Netflix to release Rebecca film set in the 1930s
I’m so excited for the upcoming Netflix remake of the classic film ‘Rebecca’ set in the 1930s.
Netflix will release a Working Title Films production of ‘Rebecca’ in Australia on Wednesday 21 October at 6pm.
The psychological thriller is based on the 1938 gothic novel by Daphne du Maurier. It’s a modern-day remake of the original Alfred Hitchcock film released 80 years ago in 1940, starring Joan Fontaine and Laurence Olivier. I remember watching this as a kid (on the TV with a colourful intro from Bill Collins) and also reading the classic novel.
The 2020 version is directed by Ben Wheatley and stars Lily James as Mrs de Winter; Armie Hammer as Maxim de Winter; and Kristin Scott Thomas as the ice-cold Mrs Danvers. You can watch the trailer below and read on for the inspiration behind the costume design.
Without any spoilers, the film’s official released notes and storyline go something like this:
“After a whirlwind romance in Monte Carlo with handsome widower Maxim de Winter (Armie Hammer), a newly married young woman (Lily James) arrives at Manderley, her new husband’s imposing family estate on a windswept English coast. Naive and inexperienced, she begins to settle into the trappings of her new life, but finds herself battling the shadow of Maxim’s first wife, the elegant and urbane Rebecca, whose haunting legacy is kept alive by Manderley’s sinister housekeeper Mrs. Danvers (Kristin Scott Thomas). Directed by Ben Wheatley (High Rise, Free Fire) and produced by Working Title Films (Emma, Darkest Hour), REBECCA is a mesmerising and gorgeously rendered psychological thriller based on Daphne du Maurier’s beloved 1938 gothic novel.”

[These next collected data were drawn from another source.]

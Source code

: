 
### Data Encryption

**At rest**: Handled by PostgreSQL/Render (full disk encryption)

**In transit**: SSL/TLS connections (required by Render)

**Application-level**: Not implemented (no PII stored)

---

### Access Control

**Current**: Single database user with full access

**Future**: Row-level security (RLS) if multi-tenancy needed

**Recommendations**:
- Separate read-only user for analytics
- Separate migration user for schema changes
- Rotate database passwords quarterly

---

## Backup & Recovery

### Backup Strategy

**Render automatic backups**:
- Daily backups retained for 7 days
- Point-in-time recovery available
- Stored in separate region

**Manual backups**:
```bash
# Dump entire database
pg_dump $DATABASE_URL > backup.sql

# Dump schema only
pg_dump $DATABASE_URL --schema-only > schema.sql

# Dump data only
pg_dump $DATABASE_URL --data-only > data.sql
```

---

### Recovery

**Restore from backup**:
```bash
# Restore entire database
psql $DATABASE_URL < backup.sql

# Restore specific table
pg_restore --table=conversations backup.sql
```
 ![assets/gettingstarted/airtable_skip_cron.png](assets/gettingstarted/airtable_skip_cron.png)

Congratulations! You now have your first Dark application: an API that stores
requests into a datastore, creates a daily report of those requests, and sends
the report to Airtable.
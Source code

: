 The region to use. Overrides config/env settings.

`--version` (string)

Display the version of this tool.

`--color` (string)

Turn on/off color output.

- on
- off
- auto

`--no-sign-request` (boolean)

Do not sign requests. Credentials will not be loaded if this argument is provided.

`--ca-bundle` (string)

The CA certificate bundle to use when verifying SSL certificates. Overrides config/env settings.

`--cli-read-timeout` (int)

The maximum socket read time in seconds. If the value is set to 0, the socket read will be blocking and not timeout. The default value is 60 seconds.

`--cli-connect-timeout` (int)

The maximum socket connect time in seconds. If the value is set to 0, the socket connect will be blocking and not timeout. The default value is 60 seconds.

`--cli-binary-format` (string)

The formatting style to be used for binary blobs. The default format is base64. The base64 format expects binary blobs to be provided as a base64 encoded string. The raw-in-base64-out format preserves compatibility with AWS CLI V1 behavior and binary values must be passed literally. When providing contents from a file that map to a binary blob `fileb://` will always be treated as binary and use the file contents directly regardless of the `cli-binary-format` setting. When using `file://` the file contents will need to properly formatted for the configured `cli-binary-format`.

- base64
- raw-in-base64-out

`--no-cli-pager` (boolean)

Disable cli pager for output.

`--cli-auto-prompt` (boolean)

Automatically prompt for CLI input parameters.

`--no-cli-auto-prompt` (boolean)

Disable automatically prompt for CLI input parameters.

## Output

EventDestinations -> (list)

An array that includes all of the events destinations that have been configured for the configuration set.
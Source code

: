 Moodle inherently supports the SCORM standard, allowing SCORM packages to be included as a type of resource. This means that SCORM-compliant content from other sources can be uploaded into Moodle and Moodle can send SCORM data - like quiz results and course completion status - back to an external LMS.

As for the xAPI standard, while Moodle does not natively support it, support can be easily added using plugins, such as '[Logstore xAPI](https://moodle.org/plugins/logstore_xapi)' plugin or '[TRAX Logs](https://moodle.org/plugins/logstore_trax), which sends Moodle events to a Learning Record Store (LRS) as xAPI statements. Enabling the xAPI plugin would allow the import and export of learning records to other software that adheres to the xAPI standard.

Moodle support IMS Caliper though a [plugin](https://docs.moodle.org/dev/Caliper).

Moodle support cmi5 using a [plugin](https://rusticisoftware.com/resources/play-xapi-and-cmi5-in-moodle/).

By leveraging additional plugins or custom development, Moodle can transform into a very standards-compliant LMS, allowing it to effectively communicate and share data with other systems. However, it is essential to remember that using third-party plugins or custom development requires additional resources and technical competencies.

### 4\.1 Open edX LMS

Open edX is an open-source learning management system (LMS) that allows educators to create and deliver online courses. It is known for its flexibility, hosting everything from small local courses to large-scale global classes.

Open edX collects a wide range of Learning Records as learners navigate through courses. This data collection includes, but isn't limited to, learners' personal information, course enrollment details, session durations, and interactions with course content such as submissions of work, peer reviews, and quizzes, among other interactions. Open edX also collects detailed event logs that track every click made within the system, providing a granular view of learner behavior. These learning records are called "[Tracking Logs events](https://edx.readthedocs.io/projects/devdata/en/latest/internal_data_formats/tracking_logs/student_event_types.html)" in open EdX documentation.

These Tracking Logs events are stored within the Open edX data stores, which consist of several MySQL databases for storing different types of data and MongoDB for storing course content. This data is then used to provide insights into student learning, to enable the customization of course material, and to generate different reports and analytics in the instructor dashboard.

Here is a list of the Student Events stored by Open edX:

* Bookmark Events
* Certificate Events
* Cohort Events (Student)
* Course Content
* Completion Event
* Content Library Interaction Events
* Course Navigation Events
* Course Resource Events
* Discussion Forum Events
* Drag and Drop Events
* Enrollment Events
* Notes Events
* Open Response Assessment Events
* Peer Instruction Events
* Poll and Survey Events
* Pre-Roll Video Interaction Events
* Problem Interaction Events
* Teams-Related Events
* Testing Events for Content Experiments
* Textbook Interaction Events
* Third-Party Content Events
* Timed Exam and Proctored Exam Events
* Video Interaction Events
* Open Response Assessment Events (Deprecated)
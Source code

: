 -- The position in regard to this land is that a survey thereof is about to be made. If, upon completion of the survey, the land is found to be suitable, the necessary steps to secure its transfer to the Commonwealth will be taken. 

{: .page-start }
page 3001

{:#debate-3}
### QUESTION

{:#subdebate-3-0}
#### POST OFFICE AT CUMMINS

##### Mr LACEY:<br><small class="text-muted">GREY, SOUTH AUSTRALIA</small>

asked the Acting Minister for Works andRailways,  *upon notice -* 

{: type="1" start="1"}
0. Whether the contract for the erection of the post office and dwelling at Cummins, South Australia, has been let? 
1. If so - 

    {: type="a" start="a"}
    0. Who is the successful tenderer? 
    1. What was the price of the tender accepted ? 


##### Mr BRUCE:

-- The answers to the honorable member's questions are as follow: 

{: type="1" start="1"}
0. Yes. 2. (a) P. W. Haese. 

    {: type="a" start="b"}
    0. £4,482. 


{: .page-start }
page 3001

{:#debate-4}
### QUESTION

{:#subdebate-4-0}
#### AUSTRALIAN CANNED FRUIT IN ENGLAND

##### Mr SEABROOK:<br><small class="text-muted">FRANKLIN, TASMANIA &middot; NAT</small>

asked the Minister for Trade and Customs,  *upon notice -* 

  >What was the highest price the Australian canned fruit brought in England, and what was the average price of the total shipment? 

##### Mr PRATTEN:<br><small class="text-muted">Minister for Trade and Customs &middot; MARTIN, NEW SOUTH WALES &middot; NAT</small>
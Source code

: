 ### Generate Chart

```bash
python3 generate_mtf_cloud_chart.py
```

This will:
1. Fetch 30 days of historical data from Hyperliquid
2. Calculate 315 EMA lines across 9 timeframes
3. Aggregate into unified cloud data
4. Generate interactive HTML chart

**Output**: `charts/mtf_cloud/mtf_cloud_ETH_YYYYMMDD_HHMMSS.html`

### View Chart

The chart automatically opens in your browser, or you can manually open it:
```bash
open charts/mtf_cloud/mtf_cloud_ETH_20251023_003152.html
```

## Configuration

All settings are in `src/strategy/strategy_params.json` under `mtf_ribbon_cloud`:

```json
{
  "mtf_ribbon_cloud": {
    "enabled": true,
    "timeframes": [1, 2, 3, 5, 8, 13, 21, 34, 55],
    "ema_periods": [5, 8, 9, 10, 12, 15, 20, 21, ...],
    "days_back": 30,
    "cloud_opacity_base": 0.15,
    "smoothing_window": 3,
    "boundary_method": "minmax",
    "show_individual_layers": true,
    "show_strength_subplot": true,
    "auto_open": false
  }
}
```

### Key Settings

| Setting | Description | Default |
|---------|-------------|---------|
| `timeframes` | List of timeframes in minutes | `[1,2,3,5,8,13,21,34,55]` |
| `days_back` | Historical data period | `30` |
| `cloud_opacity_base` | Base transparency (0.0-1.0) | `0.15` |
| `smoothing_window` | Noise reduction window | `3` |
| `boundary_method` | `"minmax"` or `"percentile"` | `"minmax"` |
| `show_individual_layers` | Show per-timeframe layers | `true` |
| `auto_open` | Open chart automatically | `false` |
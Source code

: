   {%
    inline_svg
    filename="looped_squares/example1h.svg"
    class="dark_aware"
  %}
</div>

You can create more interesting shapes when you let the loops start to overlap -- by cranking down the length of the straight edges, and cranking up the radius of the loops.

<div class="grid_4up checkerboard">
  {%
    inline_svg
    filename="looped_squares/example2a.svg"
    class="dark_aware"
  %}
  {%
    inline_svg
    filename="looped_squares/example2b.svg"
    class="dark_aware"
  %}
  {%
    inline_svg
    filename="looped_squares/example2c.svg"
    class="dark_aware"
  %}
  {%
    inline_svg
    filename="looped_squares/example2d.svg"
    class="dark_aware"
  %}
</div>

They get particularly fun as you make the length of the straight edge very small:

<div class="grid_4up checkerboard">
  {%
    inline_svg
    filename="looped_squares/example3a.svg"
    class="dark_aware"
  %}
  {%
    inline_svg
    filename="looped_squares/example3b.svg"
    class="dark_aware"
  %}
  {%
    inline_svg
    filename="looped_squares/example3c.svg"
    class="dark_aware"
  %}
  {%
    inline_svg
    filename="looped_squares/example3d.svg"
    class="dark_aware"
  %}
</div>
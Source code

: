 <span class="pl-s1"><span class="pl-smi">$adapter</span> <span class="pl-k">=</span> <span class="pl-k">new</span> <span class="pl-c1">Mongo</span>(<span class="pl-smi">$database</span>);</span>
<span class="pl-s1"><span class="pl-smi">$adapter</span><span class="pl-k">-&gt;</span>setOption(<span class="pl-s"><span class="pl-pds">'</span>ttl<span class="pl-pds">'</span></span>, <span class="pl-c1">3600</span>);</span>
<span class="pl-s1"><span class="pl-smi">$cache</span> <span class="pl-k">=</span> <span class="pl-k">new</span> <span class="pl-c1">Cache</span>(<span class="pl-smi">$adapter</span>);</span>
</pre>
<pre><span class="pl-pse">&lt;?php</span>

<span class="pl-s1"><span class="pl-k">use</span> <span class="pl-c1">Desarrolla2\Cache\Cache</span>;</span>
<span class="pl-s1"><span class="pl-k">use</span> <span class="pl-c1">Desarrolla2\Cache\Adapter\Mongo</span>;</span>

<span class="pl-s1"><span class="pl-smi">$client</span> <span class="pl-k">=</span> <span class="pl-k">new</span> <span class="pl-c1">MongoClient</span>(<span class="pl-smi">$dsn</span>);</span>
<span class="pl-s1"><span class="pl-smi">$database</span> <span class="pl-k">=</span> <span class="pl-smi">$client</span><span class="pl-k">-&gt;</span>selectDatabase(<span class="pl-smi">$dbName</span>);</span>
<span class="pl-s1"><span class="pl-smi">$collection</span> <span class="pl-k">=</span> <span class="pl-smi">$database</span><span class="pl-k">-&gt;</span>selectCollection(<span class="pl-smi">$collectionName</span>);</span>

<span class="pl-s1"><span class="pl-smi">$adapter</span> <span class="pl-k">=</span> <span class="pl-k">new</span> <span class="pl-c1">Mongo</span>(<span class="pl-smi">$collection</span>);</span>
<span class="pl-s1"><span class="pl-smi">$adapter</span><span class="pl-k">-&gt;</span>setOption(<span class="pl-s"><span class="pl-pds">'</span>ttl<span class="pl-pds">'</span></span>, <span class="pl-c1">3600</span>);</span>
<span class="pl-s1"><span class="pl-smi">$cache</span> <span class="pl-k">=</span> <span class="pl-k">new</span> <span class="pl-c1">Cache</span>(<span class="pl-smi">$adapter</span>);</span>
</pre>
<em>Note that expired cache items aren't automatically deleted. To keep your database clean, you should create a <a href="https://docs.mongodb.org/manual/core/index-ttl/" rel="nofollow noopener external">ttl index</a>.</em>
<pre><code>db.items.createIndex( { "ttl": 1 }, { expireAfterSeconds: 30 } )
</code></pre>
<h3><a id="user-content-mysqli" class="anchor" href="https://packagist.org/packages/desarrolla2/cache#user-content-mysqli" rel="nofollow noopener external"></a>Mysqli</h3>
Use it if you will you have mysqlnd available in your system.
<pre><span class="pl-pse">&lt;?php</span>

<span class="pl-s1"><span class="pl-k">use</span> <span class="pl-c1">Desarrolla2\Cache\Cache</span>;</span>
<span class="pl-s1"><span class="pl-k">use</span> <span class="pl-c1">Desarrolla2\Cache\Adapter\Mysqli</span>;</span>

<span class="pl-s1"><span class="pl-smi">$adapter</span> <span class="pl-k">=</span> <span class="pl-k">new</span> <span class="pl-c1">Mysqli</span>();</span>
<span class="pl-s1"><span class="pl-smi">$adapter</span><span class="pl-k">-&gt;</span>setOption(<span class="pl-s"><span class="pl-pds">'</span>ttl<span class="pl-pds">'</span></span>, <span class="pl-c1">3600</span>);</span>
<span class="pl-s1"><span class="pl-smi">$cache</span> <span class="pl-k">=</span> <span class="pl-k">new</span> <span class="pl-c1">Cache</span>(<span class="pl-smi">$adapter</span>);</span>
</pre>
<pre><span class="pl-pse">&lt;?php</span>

I cannot wait to see the costumes and lavish set designs in recreating Manderley and the fashions of the 1930s. The film’s costume designer, BAFTA-nominated Julian Day had just come off a period of working on two of Britain’s biggest biopics: Bohemian Rhapsody and Rocketman when he began talks with the director of Rebecca.
Julian Day took inspiration from a variety of sources and people as he set about dressing the cast, studying photographs of 1930s fashion and beachwear, and emulating historical figures such as Wallis Simpson, Marlene Dietrich, and Greta Garbo for Lily James’s character; and Errol Flynn, Anthony Eden, and Prince Edward for Armie Hammer’s character.
“The thing about clothes from that era is that they’re actually modern in their own respect. So many contemporary designers take inspiration from the 30s — you just have to look around. That era was, I think, the first period where modern clothing was born. So for me, modernising these looks is about how you style the clothes. If you keep the silhouettes, you make it look 30s, but you style it in a modern way. And of course, the way the actors wear them makes a difference,” he said.
The majority of the pieces that Lily James wears in Monte Carlo were vintage in order to affect a deliberately worn-in look that suited her character’s lower social standing, while still remaining chic.
For Mrs. Danvers’s signature look, Day chose to outfit Scott Thomas in a suit that was deliberately sharper, sexier, and ever so slightly inappropriate for her role as a housekeeper — the skirt a touch too tight, the heels a bit too high — as a way of intimidating and asserting her dominance over the new Mrs. de Winter upon her arrival at Manderley.
“I wanted to give Danvers a slightly dominatrix-like vibe,” says Day. “My initial idea was to present her like a bruise. She was the wound of Manderley and so all her colors are reflective of the colors of a bruise, aubergines, blues, ochres, all of those things, and how a bruise changes over time. She only has one suit in the whole film, but a number of blouses, all the same design, but different colours.”
Though Rebecca doesn’t make an appearance in the film, she’s often referenced in terms of what she wore: a pea green coat, a scarlet dress, and most notably, a black chiffon nightgown.
Says director Ben Wheatley: “There was an idea that Maxim’s golden suit at the start of the film made him look almost like a prize. At the beginning, he’s this great golden trophy that Lily’s character is getting a hold of, but then as she develops, she becomes that thing herself. She has her own golden suit that she wears in the end. So, you get these bookends of colour coding of the characters: As he diminishes, she rises.”
To recreate ‘Manderley’, the film’s production designer Sarah Greenwood skilfully amalgamated the best of eight different UK country houses and estates, including Cranborne Manor (Wiltshire), Hatfield House (Hertfordshire), Mapperton House (Dorset), Loseley House (Surrey), Petworth House (West Sussex), Hartland Quay (Devon), Blegberry Farm (Devon), and Osterley House (Isleworth).